According to a survey of UK businesses recently conducted by BT, many firms which could be affected by the 2003 Money Laundering Regulations are unaware of the implications of the legislation.
In addition to affecting financial service providers, the regulations, which came into force at the beginning of April, apply to 'dealers in high value goods'.
Although this has largely been taken by businesses to mean art and antique dealers, jewellers, and retailers of goods such as cars and boats, wholesalers and those dealing in low value goods such as clothing may also come under the umbrella of the regulations, if they receive sufficiently large cash payments (currently over £10,000).
Speaking to the Accountingweb news service this week, fraud and money laundering expert with accounting firm Carter Backer Winter, David Cafferty suggested that:
"I believe that as many as 90% of firms who should know about the new rules are unaware of them."

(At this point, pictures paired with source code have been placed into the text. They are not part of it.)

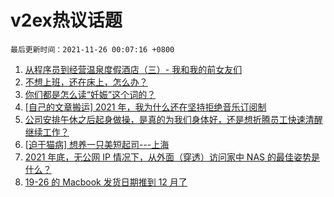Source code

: # v2ex热议话题

`最后更新时间：2021-11-26 00:07:16 +0800`

1. [从程序员到经营温泉度假酒店（三）- 我和我的前女友们](https://www.v2ex.com/t/817810)
1. [不想上班，还在床上，怎么办？](https://www.v2ex.com/t/817798)
1. [你们都是怎么读“妊娠”这个词的？](https://www.v2ex.com/t/817847)
1. [[自己的文章搬运] 2021 年，我为什么还在坚持拒绝音乐订阅制](https://www.v2ex.com/t/817931)
1. [公司安排午休之后起身做操，是真的为我们身体好，还是想折腾员工快速清醒继续工作？](https://www.v2ex.com/t/817893)
1. [[迫于猫病] 想养一只美短起司---上海](https://www.v2ex.com/t/817836)
1. [2021 年底，无公网 IP 情况下，从外面（穿透）访问家中 NAS 的最佳姿势是什么？](https://www.v2ex.com/t/817816)
1. [19-26 的 Macbook 发货日期推到 12 月了](https://www.v2ex.com/t/817776)

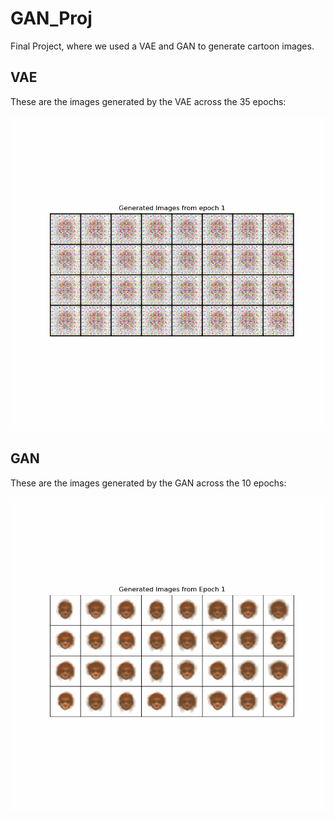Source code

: # GAN_Proj

Final Project, where we used a VAE and GAN to generate cartoon images.

## VAE

These are the images generated by the VAE across the 35 epochs:

![VAE](gan_training_animation.gif)

## GAN

These are the images generated by the GAN across the 10 epochs:

![GAN](vae_training_animation.gif)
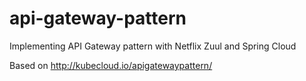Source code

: # api-gateway-pattern
Implementing API Gateway pattern with Netflix Zuul and Spring Cloud

Based on http://kubecloud.io/apigatewaypattern/
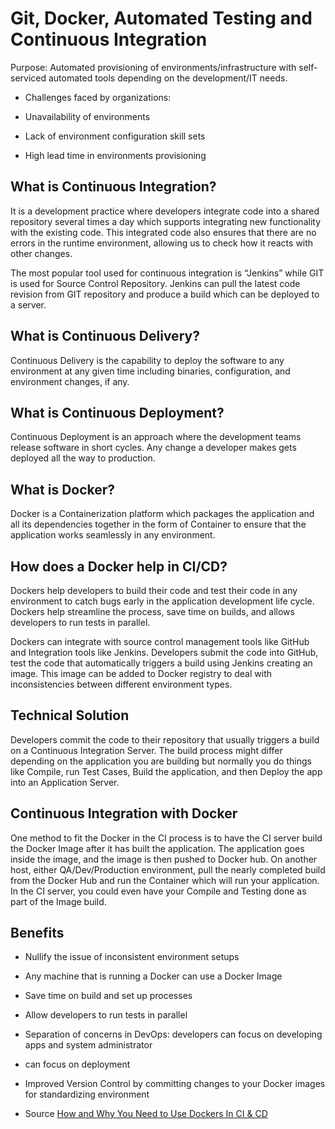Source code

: # Git, Docker, Automated Testing and Continuous Integration

Purpose: Automated provisioning of environments/infrastructure with self-serviced automated tools depending on the development/IT needs.

* Challenges faced by organizations:

* Unavailability of environments
* Lack of environment configuration skill sets
* High lead time in environments provisioning

## What is Continuous Integration?

It is a development practice where developers integrate code into a shared repository several times a day which supports integrating new functionality with the existing code. This integrated code also ensures that there are no errors in the runtime environment, allowing us to check how it reacts with other changes.

The most popular tool used for continuous integration is “Jenkins” while GIT is used for Source Control Repository. Jenkins can pull the latest code revision from GIT repository and produce a build which can be deployed to a server.

## What is Continuous Delivery?

Continuous Delivery is the capability to deploy the software to any environment at any given time including binaries, configuration, and environment changes, if any.

## What is Continuous Deployment?

Continuous Deployment is an approach where the development teams release software in short cycles. Any change a developer makes gets deployed all the way to production.

## What is Docker?

Docker is a Containerization platform which packages the application and all its dependencies together in the form of Container to ensure that the application works seamlessly in any environment.

## How does a Docker help in CI/CD?

Dockers help developers to build their code and test their code in any environment to catch bugs early in the application development life cycle. Dockers help streamline the process, save time on builds, and allows developers to run tests in parallel.

Dockers can integrate with source control management tools like GitHub and Integration tools like Jenkins. Developers submit the code into GitHub, test the code that automatically triggers a build using Jenkins creating an image. This image can be added to Docker registry to deal with inconsistencies between different environment types.

## Technical Solution

Developers commit the code to their repository that usually triggers a build on a Continuous Integration Server. The build process might differ depending on the application you are building but normally you do things like Compile, run Test Cases, Build the application, and then Deploy the app into an Application Server.

## Continuous Integration with Docker

One method to fit the Docker in the CI process is to have the CI server build the Docker Image after it has built the application. The application goes inside the image, and the image is then pushed to Docker hub. On another host, either QA/Dev/Production environment, pull the nearly completed build from the Docker Hub and run the Container which will run your application. In the CI server, you could even have your Compile and Testing done as part of the Image build.

## Benefits
* Nullify the issue of inconsistent environment setups
* Any machine that is running a Docker can use a Docker Image
* Save time on build and set up processes
* Allow developers to run tests in parallel
* Separation of concerns in DevOps: developers can focus on developing apps and system administrator
* can focus on deployment
* Improved Version Control by committing changes to your Docker images for standardizing environment

* Source
 [How and Why You Need to Use Dockers In CI & CD](https://www.cigniti.com/blog/need-use-dockers-ci-cd/)

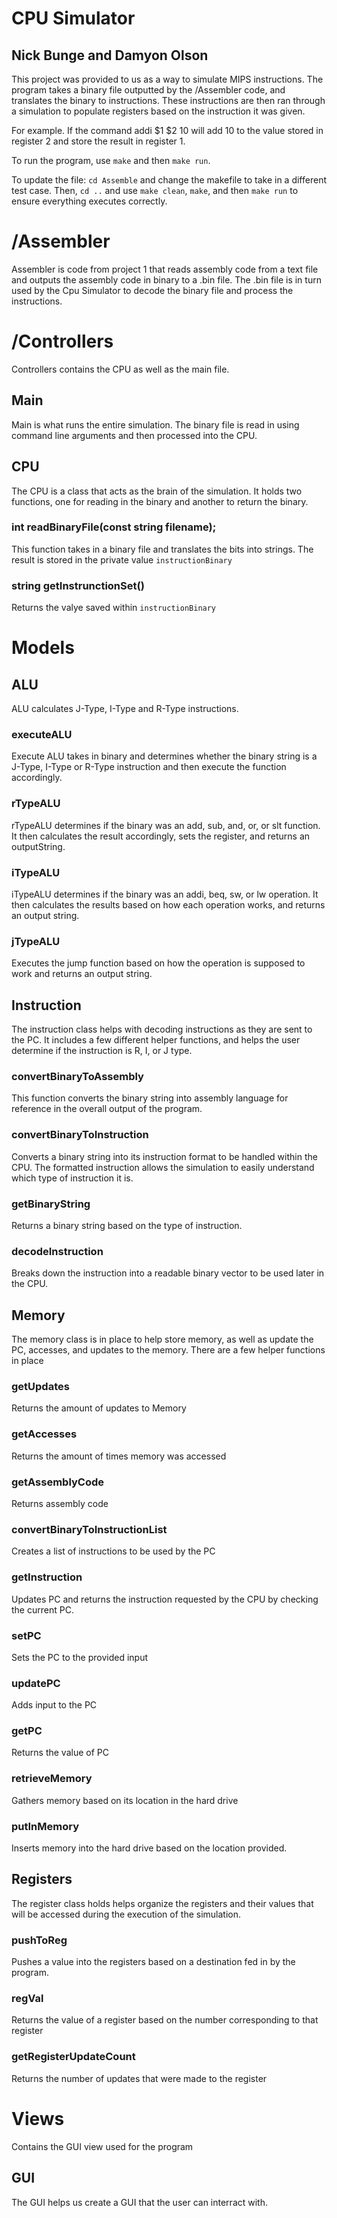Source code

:# CPU Simulator
## Nick Bunge and Damyon Olson

This project was provided to us as a way to simulate MIPS instructions. The program takes a binary file outputted by the /Assembler code, and translates the binary to instructions. These instructions are then ran through a simulation to populate registers based on the instruction it was given.

For example. If the command addi $1 $2 10 will add 10 to the value stored in register 2 and store the result in register 1.

To run the program, use `make` and then `make run`.

To update the file:
`cd Assemble` and change the makefile to take in a different test case. Then, `cd ..` and use `make clean`, `make`, and then `make run` to ensure everything executes correctly.

# /Assembler
Assembler is code from project 1 that reads assembly code from a text file and outputs the assembly code in binary to a .bin file. The .bin file is in turn used by the Cpu Simulator to decode the binary file and process the instructions.

# /Controllers
Controllers contains the CPU as well as the main file.

## Main
Main is what runs the entire simulation. The binary file is read in using command line arguments and then processed into the CPU.

## CPU
The CPU is a class that acts as the brain of the simulation. It holds two functions, one for reading in the binary and another to return the binary.

### int readBinaryFile(const string filename);
This function takes in a binary file and translates the bits into strings. The result is stored in the private value `instructionBinary`

### string getInstrunctionSet()
Returns the valye saved within `instructionBinary`

# Models
## ALU
ALU calculates J-Type, I-Type and R-Type instructions.
### executeALU
Execute ALU takes in binary and determines whether the binary string is a J-Type, I-Type or R-Type instruction and then execute the function accordingly.
### rTypeALU
rTypeALU determines if the binary was an add, sub, and, or, or slt function. It then calculates the result accordingly, sets the register, and returns an outputString.
### iTypeALU
iTypeALU determines if the binary was an addi, beq, sw, or lw operation. It then calculates the results based on how each operation works, and returns an output string.
### jTypeALU
Executes the jump function based on how the operation is supposed to work and returns an output string.
## Instruction
The instruction class helps with decoding instructions as they are sent to the PC. It includes a few different helper functions, and helps the user determine if the instruction is R, I, or J type.
### convertBinaryToAssembly
This function converts the binary string into assembly language for reference in the overall output of the program.
### convertBinaryToInstruction
Converts a binary string into its instruction format to be handled within the CPU. The formatted instruction allows the simulation to easily understand which type of instruction it is.
### getBinaryString
Returns a binary string based on the type of instruction.
### decodeInstruction
Breaks down the instruction into a readable binary vector to be used later in the CPU.
## Memory
The memory class is in place to help store memory, as well as update the PC, accesses, and updates to the memory. There are a few helper functions in place
### getUpdates
Returns the amount of updates to Memory
### getAccesses
Returns the amount of times memory was accessed
### getAssemblyCode
Returns assembly code
### convertBinaryToInstructionList
Creates a list of instructions to be used by the PC
### getInstruction
Updates PC and returns the instruction requested by the CPU by checking the current PC.
### setPC
Sets the PC to the provided input
### updatePC
Adds input to the PC
### getPC
Returns the value of PC
### retrieveMemory
Gathers memory based on its location in the hard drive
### putInMemory
Inserts memory into the hard drive based on the location provided.
## Registers
The register class holds helps organize the registers and their values that will be accessed during the execution of the simulation.
### pushToReg
Pushes a value into the registers based on a destination fed in by the program.
### regVal
Returns the value of a register based on the number corresponding to that register
### getRegisterUpdateCount
Returns the number of updates that were made to the register
# Views
Contains the GUI view used for the program
## GUI
The GUI helps us create a GUI that the user can interract with.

He went on to reveal that businesses which are considered to be high value dealers (HVDs) for the purposes of the legislation will be obliged to register themselves with Customs and Excise, and will additionally need to appoint and train a Money Laundering Reporting Officer (MLRO).
"If VAT inspectors notice you do a lot of cash transactions, some of which are more than £10,500, they can ask to see your registration and speak to your MLRO. If you do not have them, you could be in big trouble," Mr Cafferty warned.